AWS Payment Cryptography で実現するクラウド決済処理 - 暗号鍵管理と PIN 検証

Payment Cryptography による決済用暗号鍵の管理、PIN ブロックの暗号化・復号、PCI DSS 準拠を解説します。

Payment Cryptography の概要

Payment Cryptography は PCI PIN Security と PCI P2PE に準拠した決済処理用の暗号鍵管理と暗号化操作をクラウドで提供するサービスです。従来、決済処理の暗号化にはオンプレミスの HSM (Thales payShield、Futurex など) が必要でしたが、Payment Cryptography でクラウドに移行できます。PCI PIN Security Requirements と PCI P2PE に準拠しています。

決済暗号化操作

Control Plane API で AES-128/256、TDES、RSA-2048/4096 の暗号鍵の作成、インポート、エクスポートを管理し、Data Plane API で暗号化操作を実行します。PIN Translation はアクワイアラーの鍵で暗号化された PIN ブロックをイシュアーの鍵で再暗号化する操作で、決済ネットワークのスイッチング処理に使用します。
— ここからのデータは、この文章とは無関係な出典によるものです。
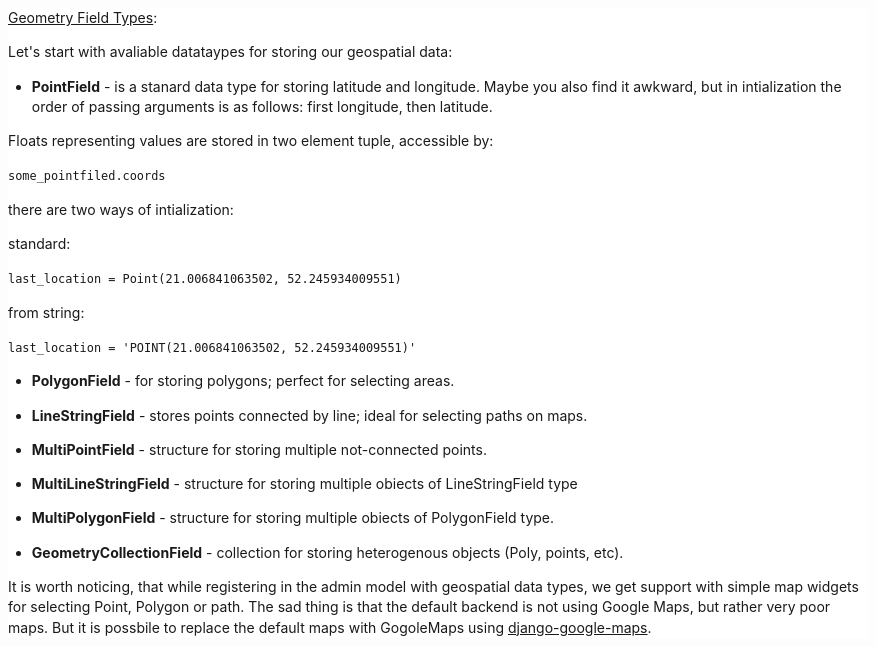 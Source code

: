 [Geometry Field Types](https://docs.djangoproject.com/en/dev/ref/contrib/gis/model-api/#django.contrib.gis.db.models.GeometryField):

Let's start with avaliable datataypes for storing our geospatial data:

- **PointField** - is a stanard data type for storing latitude and longitude. Maybe you also find it awkward, but in intialization the order of passing arguments is as follows: first longitude, then latitude.

Floats representing values are stored in two element tuple, accessible by:

	some_pointfiled.coords

there are two ways of intialization:

standard:

	last_location = Point(21.006841063502, 52.245934009551)

from string:

	last_location = 'POINT(21.006841063502, 52.245934009551)'

- **PolygonField** - for storing polygons; perfect for selecting areas.

- **LineStringField** - stores points connected by line; ideal for selecting paths on maps.

- **MultiPointField** - structure for storing multiple not-connected points.

- **MultiLineStringField** - structure for storing multiple obiects of LineStringField type

- **MultiPolygonField** - structure for storing multiple obiects of PolygonField type.

- **GeometryCollectionField** - collection for storing heterogenous objects (Poly, points, etc).

It is worth noticing, that while registering in the admin model with geospatial data types, we get support with simple map widgets for selecting Point, Polygon or path. The sad thing is that the default backend is not using Google Maps, but rather very poor maps. But it is possbile to replace the default maps with GogoleMaps using [django-google-maps](https://pypi.python.org/pypi/django-google-maps/0.2.1).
CVV の生成と検証はカード発行時と決済認証時に使用し、カード番号と有効期限から暗号学的に検証値を計算します。TR-31 鍵ブロック形式で鍵をインポート・エクスポートし、他の HSM や決済ネットワークとの鍵交換が可能です。

鍵管理と決済ネットワーク統合

Payment Cryptography は BDK (Base Derivation Key)、 IPEK (Initial PIN Encryption Key)、 KEK (Key Encryption Key) など決済固有の鍵タイプをサポートします。 TR-31 鍵ブロック形式で鍵のインポート・エクスポートを行い、既存の決済インフラとの相互運用性を確保します。 DUKPT (Derived Unique Key Per Transaction) でトランザクションごとに一意の鍵を導出し、鍵の漏洩リスクを最小化します。 Visa 、 Mastercard 、 American Express の決済ネットワークで要求される暗号化操作 (PIN ブロックの変換、 MAC の生成・検証) をクラウドで実行できます。 Payment Cryptography のベストプラクティスを網羅的に学ぶなら、技術書 (Amazon)を参照してください。

Payment Cryptography の料金

Payment Cryptography の料金は鍵の管理 (1 鍵あたり月額約 1 ドル) と暗号化操作 (1 万オペレーションあたり約 0.85 ドル) で構成されます。オンプレミスの HSM (ハードウェア購入、データセンター設置、保守契約) と比較して、初期投資が不要で従量課金のため、トランザクション量に応じたコスト管理が可能です。PCI DSS の準拠維持コスト (年次監査、ペネトレーションテスト) もクラウド移行で削減できます。トランザクション量が少ない場合は鍵管理の固定費が主要なコスト要因になります。

まとめ

Payment Cryptography は決済用暗号鍵の管理と暗号化操作をクラウドで提供するサービスです。PCI 準拠の環境で DUKPT や TR-31 鍵ブロックをサポートし、PIN ブロック変換や MAC 生成・検証を実行します。オンプレミス HSM の購入・設置・保守が不要になり、従量課金でトランザクション量に応じたコスト管理を実現します。